▶ [Exercise goal] In the records below, find every line that contains "DeclareMathOperator" and list it.

(Dataset entries)
----------------

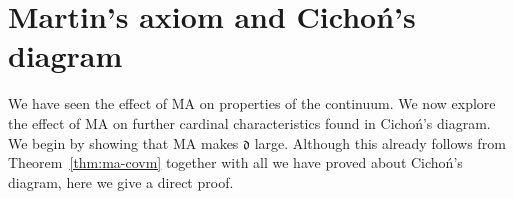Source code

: \documentclass[11pt,oneside]{amsbook}
\newcommand{\set}[1]{\left\{\,#1\,\right\}}
\newcommand{\PP}{\mathbb P}
\newcommand{\Meager}{\mathcal M}
\DeclareMathOperator{\cov}{\mathsf{cov}}
\DeclareMathOperator{\Diff}{Diff}
\DeclareMathOperator{\dom}{dom}
\theoremstyle{definition}
\theoremstyle{plain}
\theoremstyle{definition}
\theoremstyle{remark}
\begin{document}





\section{Martin's axiom and Cicho\'n's diagram}

We have seen the effect of MA on properties of the continuum. We now explore the effect of MA on further cardinal characteristics found in Cicho\'n's diagram. We begin by showing that MA makes $\mathfrak d$ large. Although this already follows from Theorem~\ref{thm:ma-covm} together with all we have proved about Cicho\'n's diagram, here we give a direct proof.
\end{document}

----------------

▶ [Your solution]
\DeclareMathOperator{\cov}{\mathsf{cov}}
\DeclareMathOperator{\Diff}{Diff}
\DeclareMathOperator{\dom}{dom}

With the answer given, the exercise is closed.